The draft guidance on interpreting sameness of gene therapy products under the orphan drug regulations provides the FDA’s proposed current thinking on an interpretation of sameness between gene therapy products for the purposes of obtaining orphan-drug designation and eligibility for orphan-drug exclusivity. The draft guidance focuses on how the FDA will evaluate differences between gene therapy products when they are intended to treat the same disease. As laid out in the draft guidance and our regulations, the agency’s determination will consider the principal molecular structural features of the gene therapy products, which includes transgenes (the transferred gene) and vectors (the vehicle for delivering the transgene to a cell).
With the large volume of products currently being studied, gene therapy product developers have asked the agency important questions about orphan-drug designation incentives to develop products for rare diseases with very small patient populations. The draft guidance has potential positive implications both for product developers and patients by providing insight into the agency’s most current thinking on the sameness of products, and thus, not discourage the development of multiple gene therapy products to treat the same disease or condition. For patients, this policy could help lead to the development and approval of multiple treatments, creating a more competitive market with choices. We encourage stakeholders to provide their comments.
In sum, these policy documents are representative of efforts to help advance product development in the field of gene therapy. We will continue to work with product innovators, sponsors, researchers, patients, and other stakeholders to help make the development and review of these products more efficient, while putting in place the regulatory controls needed to ensure that the resulting therapies are both safe and effective.
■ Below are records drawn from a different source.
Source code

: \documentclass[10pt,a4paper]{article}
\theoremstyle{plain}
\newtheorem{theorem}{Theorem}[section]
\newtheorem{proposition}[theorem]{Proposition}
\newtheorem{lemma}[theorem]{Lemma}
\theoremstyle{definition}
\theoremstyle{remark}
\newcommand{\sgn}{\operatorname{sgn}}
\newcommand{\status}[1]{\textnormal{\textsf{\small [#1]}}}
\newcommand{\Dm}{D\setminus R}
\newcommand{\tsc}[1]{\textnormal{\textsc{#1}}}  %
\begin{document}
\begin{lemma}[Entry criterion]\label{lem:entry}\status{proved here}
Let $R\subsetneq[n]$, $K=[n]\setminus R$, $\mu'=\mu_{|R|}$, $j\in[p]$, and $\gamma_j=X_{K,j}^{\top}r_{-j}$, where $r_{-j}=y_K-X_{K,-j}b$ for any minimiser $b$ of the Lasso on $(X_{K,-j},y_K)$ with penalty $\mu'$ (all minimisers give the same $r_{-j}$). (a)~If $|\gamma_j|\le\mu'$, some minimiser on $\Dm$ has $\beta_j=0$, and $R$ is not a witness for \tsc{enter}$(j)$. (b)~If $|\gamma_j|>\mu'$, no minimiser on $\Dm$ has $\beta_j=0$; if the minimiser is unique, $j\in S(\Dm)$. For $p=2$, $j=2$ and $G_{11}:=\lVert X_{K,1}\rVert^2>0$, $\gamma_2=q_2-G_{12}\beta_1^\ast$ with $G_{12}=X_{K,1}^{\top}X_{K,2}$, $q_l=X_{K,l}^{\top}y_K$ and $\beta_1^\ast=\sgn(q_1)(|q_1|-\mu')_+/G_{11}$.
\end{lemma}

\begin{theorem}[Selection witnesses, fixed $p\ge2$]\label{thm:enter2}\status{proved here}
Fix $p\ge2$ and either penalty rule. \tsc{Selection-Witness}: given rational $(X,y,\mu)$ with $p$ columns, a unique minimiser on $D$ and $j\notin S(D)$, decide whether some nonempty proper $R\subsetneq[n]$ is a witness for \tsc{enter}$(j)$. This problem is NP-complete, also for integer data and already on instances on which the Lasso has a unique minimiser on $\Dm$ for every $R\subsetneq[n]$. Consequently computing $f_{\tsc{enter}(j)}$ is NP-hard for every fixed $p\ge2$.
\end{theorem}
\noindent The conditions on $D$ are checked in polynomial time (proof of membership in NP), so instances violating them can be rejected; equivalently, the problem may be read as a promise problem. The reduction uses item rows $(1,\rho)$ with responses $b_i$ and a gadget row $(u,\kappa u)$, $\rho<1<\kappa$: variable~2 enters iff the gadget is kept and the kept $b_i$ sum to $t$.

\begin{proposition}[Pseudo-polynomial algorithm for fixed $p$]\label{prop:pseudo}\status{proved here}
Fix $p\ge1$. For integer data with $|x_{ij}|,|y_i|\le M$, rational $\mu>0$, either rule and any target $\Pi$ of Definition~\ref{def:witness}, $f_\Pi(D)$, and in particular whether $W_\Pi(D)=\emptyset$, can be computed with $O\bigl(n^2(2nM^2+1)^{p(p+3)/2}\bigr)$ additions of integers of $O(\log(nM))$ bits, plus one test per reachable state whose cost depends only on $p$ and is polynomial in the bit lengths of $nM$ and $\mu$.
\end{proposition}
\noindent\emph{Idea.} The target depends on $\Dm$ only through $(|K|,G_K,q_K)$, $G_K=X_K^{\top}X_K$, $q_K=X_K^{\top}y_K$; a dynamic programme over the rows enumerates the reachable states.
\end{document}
We also encourage developers of new gene therapy products to make full use of our expedited programs available for products intended to address unmet medical needs in the treatment of serious or life-threatening conditions. These programs include breakthrough therapy designation, regenerative medicine advanced therapy designation, and fast track designation, as well as priority review and accelerated approval. Developers should pursue these programs whenever possible to help bring the benefits of important advances to patients as soon as possible. We believe our work will help advance innovations in a way that assures their safety and effectiveness, provides new therapeutic choices to patients and providers and continues to build confidence in this novel and emerging area of medicine.
The FDA is an agency within the U.S. Department of Health and Human Services, protects the public health by assuring the safety, effectiveness, and security of human and veterinary drugs, vaccines and other biological products for human use, and medical devices. The agency also is responsible for the safety and security of our nation’s food supply, cosmetics, dietary supplements, products that give off electronic radiation, and for regulating tobacco products.